More recent econometric work reinforces this point. In Consolo and Favero (2009), we examine the potential relevance of the “weak instruments problem” to correctly identify the degree of monetary policy inertia in forward-looking monetary policy reaction function estimated for the US Fed. After appropriately diagnosing and taking care of the weak instruments problem, we find an estimated degree of policy inertia that is significantly lower than the common value in the empirical literature on monetary policy rules.

What is the weak instrument problem?

As we discussed above, interest rate rules contain unobserved variables such as expected inflation and the output gap. This is a consequence of the lags with which monetary policy normally operates. Parameters in the rule are estimated by rewriting the relation between monetary policy rates, lagged monetary policy rates, and future expected macroeconomic variables as a relation between monetary policy rates, lagged monetary policy rates, future *ex post* observed macroeconomic variables and an error term. The error term is a linear combination of forecast errors for macroeconomic variables and therefore orthogonal to any variables included in the information set of the agents at the time in which expectations are formed. Obviously, *ex post *observed macroeconomic variables are correlated with the error term in the re-specified rule, but the orthogonality condition could be exploited to construct valid instruments for the relevant endogenous variables.

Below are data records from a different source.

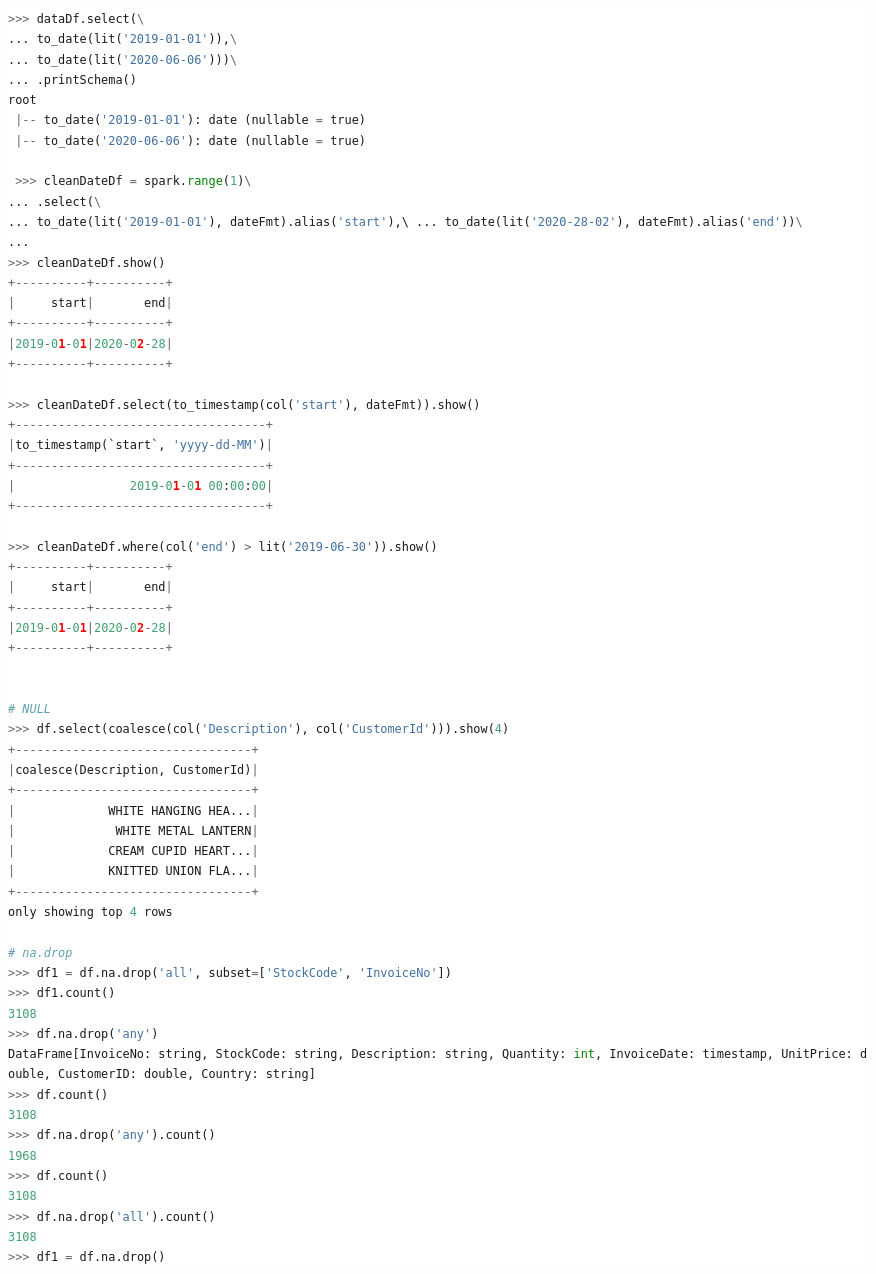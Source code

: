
 ```py
>>> dataDf.select(\
... to_date(lit('2019-01-01')),\
... to_date(lit('2020-06-06')))\
... .printSchema()
root
 |-- to_date('2019-01-01'): date (nullable = true)
 |-- to_date('2020-06-06'): date (nullable = true)
 
 >>> cleanDateDf = spark.range(1)\
... .select(\
... to_date(lit('2019-01-01'), dateFmt).alias('start'),\ ... to_date(lit('2020-28-02'), dateFmt).alias('end'))\
... 
>>> cleanDateDf.show()
+----------+----------+
|     start|       end|
+----------+----------+
|2019-01-01|2020-02-28|
+----------+----------+

>>> cleanDateDf.select(to_timestamp(col('start'), dateFmt)).show()
+-----------------------------------+
|to_timestamp(`start`, 'yyyy-dd-MM')|
+-----------------------------------+
|                2019-01-01 00:00:00|
+-----------------------------------+

>>> cleanDateDf.where(col('end') > lit('2019-06-30')).show()
+----------+----------+
|     start|       end|
+----------+----------+
|2019-01-01|2020-02-28|
+----------+----------+


# NULL
>>> df.select(coalesce(col('Description'), col('CustomerId'))).show(4)
+---------------------------------+
|coalesce(Description, CustomerId)|
+---------------------------------+
|             WHITE HANGING HEA...|
|              WHITE METAL LANTERN|
|             CREAM CUPID HEART...|
|             KNITTED UNION FLA...|
+---------------------------------+
only showing top 4 rows

# na.drop
>>> df1 = df.na.drop('all', subset=['StockCode', 'InvoiceNo'])
>>> df1.count()
3108
>>> df.na.drop('any')
DataFrame[InvoiceNo: string, StockCode: string, Description: string, Quantity: int, InvoiceDate: timestamp, UnitPrice: double, CustomerID: double, Country: string]
>>> df.count()
3108
>>> df.na.drop('any').count()
1968
>>> df.count()
3108
>>> df.na.drop('all').count()
3108
>>> df1 = df.na.drop()
```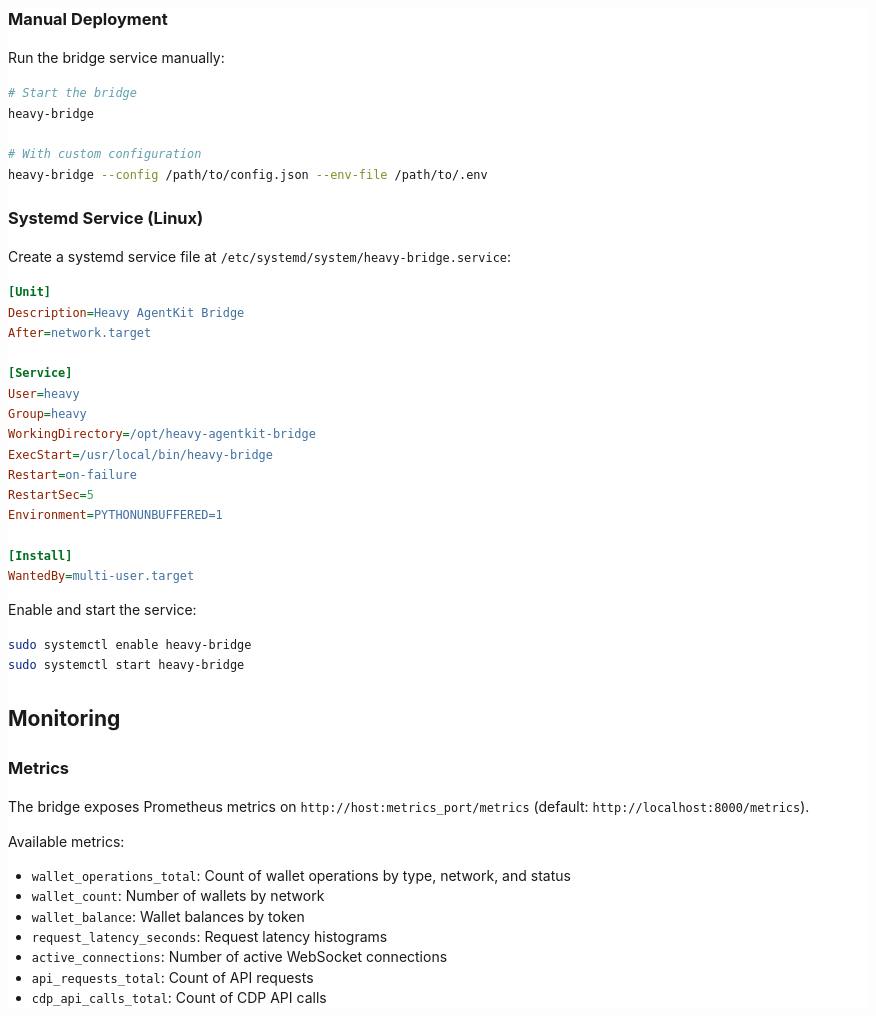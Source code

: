 ### Manual Deployment

Run the bridge service manually:

```bash
# Start the bridge
heavy-bridge

# With custom configuration
heavy-bridge --config /path/to/config.json --env-file /path/to/.env
```

### Systemd Service (Linux)

Create a systemd service file at `/etc/systemd/system/heavy-bridge.service`:

```ini
[Unit]
Description=Heavy AgentKit Bridge
After=network.target

[Service]
User=heavy
Group=heavy
WorkingDirectory=/opt/heavy-agentkit-bridge
ExecStart=/usr/local/bin/heavy-bridge
Restart=on-failure
RestartSec=5
Environment=PYTHONUNBUFFERED=1

[Install]
WantedBy=multi-user.target
```

Enable and start the service:

```bash
sudo systemctl enable heavy-bridge
sudo systemctl start heavy-bridge
```

## Monitoring

### Metrics

The bridge exposes Prometheus metrics on `http://host:metrics_port/metrics` (default: `http://localhost:8000/metrics`).

Available metrics:

- `wallet_operations_total`: Count of wallet operations by type, network, and status
- `wallet_count`: Number of wallets by network
- `wallet_balance`: Wallet balances by token
- `request_latency_seconds`: Request latency histograms
- `active_connections`: Number of active WebSocket connections
- `api_requests_total`: Count of API requests
- `cdp_api_calls_total`: Count of CDP API calls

The orthogonality condition between the innovation in the monetary policy rule and the relevant information set is known as a moment condition. A weak instrument problem occurs when those variables used as instruments are not sufficiently highly correlated with the variables they are meant to capture. Weak instruments affect consistency of all estimates obtained via moment conditions and can therefore explain the "illusion" of high monetary policy persistence. In the traditional Taylor rule case, the observed persistence may be due to weak instruments used for future inflation and/or the future output gap.

Note however that, unlike traditional regressions, moment conditions could be expressed in different alternative regression specifications when there are many variables involved in such conditions. In a situation in which the impact of the weak instrument problem is different on the relevant variables, the optimal specification of the moment conditions for estimation is the one in which the variable most affected by the weak instruments problem is used as dependent variable, so that instruments are adopted where they have more strength. Our empirical evidence suggests that the weak instrument problem could be particularly relevant for future US inflation. As a consequence, the specification least affected by weak instruments problem is a reverse regression in which future inflation is the left hand side variable and therefore not instrumented. This is obviously different from the traditional specification of the moment condition where the monetary policy rate is used as the dependent variable. Our estimation of the reverse regression delivers a much lower estimate of monetary policy persistence than the one usually found in the literature.

Conclusion

Our conclusion is that the Fed is not slow to react to macroeconomic conditions. Rather it has, in the past, reacted promptly to a gradually evolving macroeconomic situation.

References

Consolo A. and Favero C.A., 2009, “Monetary Policy Inertia: More a Fiction than a Fact?”, CEPR Discussion Paper 7341

Rudebusch G, 2006. “Monetary Policy Inertia: Fact or Fiction?” *International Journal of Central Banking*, 2-4:85-135

Taylor, J. B. 1993. “Discretion versus Policy Rules in Practice.” *Carnegie-Rochester Conference Series on Public Policy *39: 195–214.